::: Provided records :::

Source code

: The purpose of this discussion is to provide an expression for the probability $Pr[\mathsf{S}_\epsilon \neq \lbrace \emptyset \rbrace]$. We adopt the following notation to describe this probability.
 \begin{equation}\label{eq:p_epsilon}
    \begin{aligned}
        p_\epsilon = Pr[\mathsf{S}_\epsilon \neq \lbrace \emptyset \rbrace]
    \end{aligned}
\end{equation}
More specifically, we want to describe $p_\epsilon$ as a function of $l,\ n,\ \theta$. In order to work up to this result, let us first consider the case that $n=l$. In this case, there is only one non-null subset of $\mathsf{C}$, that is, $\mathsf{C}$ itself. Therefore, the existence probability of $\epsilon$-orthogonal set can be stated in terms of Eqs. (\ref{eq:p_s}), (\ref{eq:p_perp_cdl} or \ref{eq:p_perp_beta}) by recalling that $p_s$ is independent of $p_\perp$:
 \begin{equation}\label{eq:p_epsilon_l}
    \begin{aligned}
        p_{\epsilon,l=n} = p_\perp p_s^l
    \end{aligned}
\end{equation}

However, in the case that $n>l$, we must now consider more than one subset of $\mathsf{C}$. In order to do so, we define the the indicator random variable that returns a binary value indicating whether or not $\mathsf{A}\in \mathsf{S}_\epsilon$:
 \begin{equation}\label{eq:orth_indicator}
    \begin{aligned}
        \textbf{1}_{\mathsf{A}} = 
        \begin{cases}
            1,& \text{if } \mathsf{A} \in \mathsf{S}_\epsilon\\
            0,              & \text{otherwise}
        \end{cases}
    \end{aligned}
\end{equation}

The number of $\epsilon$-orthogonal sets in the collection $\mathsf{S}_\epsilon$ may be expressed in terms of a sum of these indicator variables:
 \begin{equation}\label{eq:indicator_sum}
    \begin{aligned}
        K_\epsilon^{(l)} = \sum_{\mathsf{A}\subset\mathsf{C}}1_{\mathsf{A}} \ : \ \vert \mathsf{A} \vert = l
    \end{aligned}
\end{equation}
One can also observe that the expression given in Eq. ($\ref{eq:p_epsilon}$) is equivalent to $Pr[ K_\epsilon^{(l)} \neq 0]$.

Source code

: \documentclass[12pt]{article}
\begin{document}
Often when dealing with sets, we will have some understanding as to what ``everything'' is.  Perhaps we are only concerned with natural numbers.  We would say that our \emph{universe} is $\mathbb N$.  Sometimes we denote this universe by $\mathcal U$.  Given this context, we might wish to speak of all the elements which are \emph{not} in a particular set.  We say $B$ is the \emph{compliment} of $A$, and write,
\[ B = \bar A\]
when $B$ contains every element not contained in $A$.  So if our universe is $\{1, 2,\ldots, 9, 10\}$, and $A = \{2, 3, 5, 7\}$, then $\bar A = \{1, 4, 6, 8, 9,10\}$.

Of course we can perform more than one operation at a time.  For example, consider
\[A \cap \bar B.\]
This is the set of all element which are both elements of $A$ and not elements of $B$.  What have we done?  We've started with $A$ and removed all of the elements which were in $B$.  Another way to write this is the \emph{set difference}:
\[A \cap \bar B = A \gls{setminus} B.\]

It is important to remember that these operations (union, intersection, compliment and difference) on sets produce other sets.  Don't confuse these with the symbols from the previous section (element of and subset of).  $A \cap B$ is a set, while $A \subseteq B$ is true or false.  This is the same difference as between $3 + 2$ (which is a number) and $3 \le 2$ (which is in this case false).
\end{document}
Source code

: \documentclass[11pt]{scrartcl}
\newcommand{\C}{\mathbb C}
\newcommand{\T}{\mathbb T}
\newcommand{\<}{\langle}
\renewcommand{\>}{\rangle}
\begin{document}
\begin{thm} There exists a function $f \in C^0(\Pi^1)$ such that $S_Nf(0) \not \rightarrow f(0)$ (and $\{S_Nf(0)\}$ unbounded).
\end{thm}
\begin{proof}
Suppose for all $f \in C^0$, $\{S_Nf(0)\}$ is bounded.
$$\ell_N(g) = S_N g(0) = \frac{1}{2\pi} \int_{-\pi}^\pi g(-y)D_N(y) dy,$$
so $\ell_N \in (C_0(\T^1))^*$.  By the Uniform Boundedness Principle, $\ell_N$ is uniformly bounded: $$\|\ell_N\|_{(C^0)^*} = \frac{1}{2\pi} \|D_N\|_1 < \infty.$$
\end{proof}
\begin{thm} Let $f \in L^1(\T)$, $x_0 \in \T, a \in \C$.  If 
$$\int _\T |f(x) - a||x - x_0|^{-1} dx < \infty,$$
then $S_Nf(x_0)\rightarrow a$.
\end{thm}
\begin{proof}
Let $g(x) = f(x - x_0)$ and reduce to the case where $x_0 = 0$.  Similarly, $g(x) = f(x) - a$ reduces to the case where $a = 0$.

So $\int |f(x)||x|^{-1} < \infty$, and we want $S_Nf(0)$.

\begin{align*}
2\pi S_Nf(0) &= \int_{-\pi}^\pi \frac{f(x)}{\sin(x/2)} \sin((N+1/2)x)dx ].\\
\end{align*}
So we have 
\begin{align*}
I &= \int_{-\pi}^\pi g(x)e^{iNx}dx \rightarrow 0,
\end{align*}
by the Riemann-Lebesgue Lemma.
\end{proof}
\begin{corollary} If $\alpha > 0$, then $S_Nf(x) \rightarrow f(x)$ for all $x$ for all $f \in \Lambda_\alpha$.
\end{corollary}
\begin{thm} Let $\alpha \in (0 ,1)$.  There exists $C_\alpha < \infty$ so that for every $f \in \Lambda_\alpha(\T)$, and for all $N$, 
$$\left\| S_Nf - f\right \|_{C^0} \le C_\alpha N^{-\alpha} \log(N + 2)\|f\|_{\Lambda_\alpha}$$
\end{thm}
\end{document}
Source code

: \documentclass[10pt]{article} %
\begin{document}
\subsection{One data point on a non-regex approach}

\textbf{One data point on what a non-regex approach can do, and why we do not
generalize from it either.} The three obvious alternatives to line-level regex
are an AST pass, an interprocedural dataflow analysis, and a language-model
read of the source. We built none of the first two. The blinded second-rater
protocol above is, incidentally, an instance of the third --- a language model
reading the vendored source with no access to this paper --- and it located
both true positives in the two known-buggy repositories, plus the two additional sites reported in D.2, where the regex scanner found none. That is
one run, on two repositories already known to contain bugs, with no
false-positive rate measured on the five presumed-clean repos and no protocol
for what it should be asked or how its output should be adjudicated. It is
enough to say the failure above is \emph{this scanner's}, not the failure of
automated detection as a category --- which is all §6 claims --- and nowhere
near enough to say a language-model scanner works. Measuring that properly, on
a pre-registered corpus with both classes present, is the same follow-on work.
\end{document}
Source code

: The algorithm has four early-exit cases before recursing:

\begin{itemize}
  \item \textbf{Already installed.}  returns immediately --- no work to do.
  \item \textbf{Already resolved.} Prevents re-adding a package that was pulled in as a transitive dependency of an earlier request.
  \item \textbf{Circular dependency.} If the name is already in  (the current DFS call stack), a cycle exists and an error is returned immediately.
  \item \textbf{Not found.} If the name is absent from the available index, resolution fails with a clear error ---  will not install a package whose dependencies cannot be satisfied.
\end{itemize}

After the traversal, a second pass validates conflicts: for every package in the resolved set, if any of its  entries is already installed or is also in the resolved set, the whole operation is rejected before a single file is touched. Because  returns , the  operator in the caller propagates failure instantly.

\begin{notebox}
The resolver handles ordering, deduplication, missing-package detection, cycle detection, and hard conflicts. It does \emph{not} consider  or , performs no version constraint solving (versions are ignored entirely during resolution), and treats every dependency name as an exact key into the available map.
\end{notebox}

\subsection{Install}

:::

■ **Requirement**:
All entries should be transcribed verbatim.

■ **Expected output**:
Source code

: The purpose of this discussion is to provide an expression for the probability $Pr[\mathsf{S}_\epsilon \neq \lbrace \emptyset \rbrace]$. We adopt the following notation to describe this probability.
 \begin{equation}\label{eq:p_epsilon}
    \begin{aligned}
        p_\epsilon = Pr[\mathsf{S}_\epsilon \neq \lbrace \emptyset \rbrace]
    \end{aligned}
\end{equation}
More specifically, we want to describe $p_\epsilon$ as a function of $l,\ n,\ \theta$. In order to work up to this result, let us first consider the case that $n=l$. In this case, there is only one non-null subset of $\mathsf{C}$, that is, $\mathsf{C}$ itself. Therefore, the existence probability of $\epsilon$-orthogonal set can be stated in terms of Eqs. (\ref{eq:p_s}), (\ref{eq:p_perp_cdl} or \ref{eq:p_perp_beta}) by recalling that $p_s$ is independent of $p_\perp$:
 \begin{equation}\label{eq:p_epsilon_l}
    \begin{aligned}
        p_{\epsilon,l=n} = p_\perp p_s^l
    \end{aligned}
\end{equation}

However, in the case that $n>l$, we must now consider more than one subset of $\mathsf{C}$. In order to do so, we define the the indicator random variable that returns a binary value indicating whether or not $\mathsf{A}\in \mathsf{S}_\epsilon$:
 \begin{equation}\label{eq:orth_indicator}
    \begin{aligned}
        \textbf{1}_{\mathsf{A}} = 
        \begin{cases}
            1,& \text{if } \mathsf{A} \in \mathsf{S}_\epsilon\\
            0,              & \text{otherwise}
        \end{cases}
    \end{aligned}
\end{equation}

The number of $\epsilon$-orthogonal sets in the collection $\mathsf{S}_\epsilon$ may be expressed in terms of a sum of these indicator variables:
 \begin{equation}\label{eq:indicator_sum}
    \begin{aligned}
        K_\epsilon^{(l)} = \sum_{\mathsf{A}\subset\mathsf{C}}1_{\mathsf{A}} \ : \ \vert \mathsf{A} \vert = l
    \end{aligned}
\end{equation}
One can also observe that the expression given in Eq. ($\ref{eq:p_epsilon}$) is equivalent to $Pr[ K_\epsilon^{(l)} \neq 0]$.

Source code

: \documentclass[12pt]{article}
\begin{document}
Often when dealing with sets, we will have some understanding as to what ``everything'' is.  Perhaps we are only concerned with natural numbers.  We would say that our \emph{universe} is $\mathbb N$.  Sometimes we denote this universe by $\mathcal U$.  Given this context, we might wish to speak of all the elements which are \emph{not} in a particular set.  We say $B$ is the \emph{compliment} of $A$, and write,
\[ B = \bar A\]
when $B$ contains every element not contained in $A$.  So if our universe is $\{1, 2,\ldots, 9, 10\}$, and $A = \{2, 3, 5, 7\}$, then $\bar A = \{1, 4, 6, 8, 9,10\}$.

Of course we can perform more than one operation at a time.  For example, consider
\[A \cap \bar B.\]
This is the set of all element which are both elements of $A$ and not elements of $B$.  What have we done?  We've started with $A$ and removed all of the elements which were in $B$.  Another way to write this is the \emph{set difference}:
\[A \cap \bar B = A \gls{setminus} B.\]

It is important to remember that these operations (union, intersection, compliment and difference) on sets produce other sets.  Don't confuse these with the symbols from the previous section (element of and subset of).  $A \cap B$ is a set, while $A \subseteq B$ is true or false.  This is the same difference as between $3 + 2$ (which is a number) and $3 \le 2$ (which is in this case false).
\end{document}
Source code

: \documentclass[11pt]{scrartcl}
\newcommand{\C}{\mathbb C}
\newcommand{\T}{\mathbb T}
\newcommand{\<}{\langle}
\renewcommand{\>}{\rangle}
\begin{document}
\begin{thm} There exists a function $f \in C^0(\Pi^1)$ such that $S_Nf(0) \not \rightarrow f(0)$ (and $\{S_Nf(0)\}$ unbounded).
\end{thm}
\begin{proof}
Suppose for all $f \in C^0$, $\{S_Nf(0)\}$ is bounded.
$$\ell_N(g) = S_N g(0) = \frac{1}{2\pi} \int_{-\pi}^\pi g(-y)D_N(y) dy,$$
so $\ell_N \in (C_0(\T^1))^*$.  By the Uniform Boundedness Principle, $\ell_N$ is uniformly bounded: $$\|\ell_N\|_{(C^0)^*} = \frac{1}{2\pi} \|D_N\|_1 < \infty.$$
\end{proof}
\begin{thm} Let $f \in L^1(\T)$, $x_0 \in \T, a \in \C$.  If 
$$\int _\T |f(x) - a||x - x_0|^{-1} dx < \infty,$$
then $S_Nf(x_0)\rightarrow a$.
\end{thm}
\begin{proof}
Let $g(x) = f(x - x_0)$ and reduce to the case where $x_0 = 0$.  Similarly, $g(x) = f(x) - a$ reduces to the case where $a = 0$.

So $\int |f(x)||x|^{-1} < \infty$, and we want $S_Nf(0)$.

\begin{align*}
2\pi S_Nf(0) &= \int_{-\pi}^\pi \frac{f(x)}{\sin(x/2)} \sin((N+1/2)x)dx ].\\
\end{align*}
So we have 
\begin{align*}
I &= \int_{-\pi}^\pi g(x)e^{iNx}dx \rightarrow 0,
\end{align*}
by the Riemann-Lebesgue Lemma.
\end{proof}
\begin{corollary} If $\alpha > 0$, then $S_Nf(x) \rightarrow f(x)$ for all $x$ for all $f \in \Lambda_\alpha$.
\end{corollary}
\begin{thm} Let $\alpha \in (0 ,1)$.  There exists $C_\alpha < \infty$ so that for every $f \in \Lambda_\alpha(\T)$, and for all $N$, 
$$\left\| S_Nf - f\right \|_{C^0} \le C_\alpha N^{-\alpha} \log(N + 2)\|f\|_{\Lambda_\alpha}$$
\end{thm}
\end{document}
Source code

: \documentclass[10pt]{article} %
\begin{document}
\subsection{One data point on a non-regex approach}

\textbf{One data point on what a non-regex approach can do, and why we do not
generalize from it either.} The three obvious alternatives to line-level regex
are an AST pass, an interprocedural dataflow analysis, and a language-model
read of the source. We built none of the first two. The blinded second-rater
protocol above is, incidentally, an instance of the third --- a language model
reading the vendored source with no access to this paper --- and it located
both true positives in the two known-buggy repositories, plus the two additional sites reported in D.2, where the regex scanner found none. That is
one run, on two repositories already known to contain bugs, with no
false-positive rate measured on the five presumed-clean repos and no protocol
for what it should be asked or how its output should be adjudicated. It is
enough to say the failure above is \emph{this scanner's}, not the failure of
automated detection as a category --- which is all §6 claims --- and nowhere
near enough to say a language-model scanner works. Measuring that properly, on
a pre-registered corpus with both classes present, is the same follow-on work.
\end{document}
Source code

: The algorithm has four early-exit cases before recursing:

\begin{itemize}
  \item \textbf{Already installed.}  returns immediately --- no work to do.
  \item \textbf{Already resolved.} Prevents re-adding a package that was pulled in as a transitive dependency of an earlier request.
  \item \textbf{Circular dependency.} If the name is already in  (the current DFS call stack), a cycle exists and an error is returned immediately.
  \item \textbf{Not found.} If the name is absent from the available index, resolution fails with a clear error ---  will not install a package whose dependencies cannot be satisfied.
\end{itemize}

After the traversal, a second pass validates conflicts: for every package in the resolved set, if any of its  entries is already installed or is also in the resolved set, the whole operation is rejected before a single file is touched. Because  returns , the  operator in the caller propagates failure instantly.

\begin{notebox}
The resolver handles ordering, deduplication, missing-package detection, cycle detection, and hard conflicts. It does \emph{not} consider  or , performs no version constraint solving (versions are ignored entirely during resolution), and treats every dependency name as an exact key into the available map.
\end{notebox}

\subsection{Install}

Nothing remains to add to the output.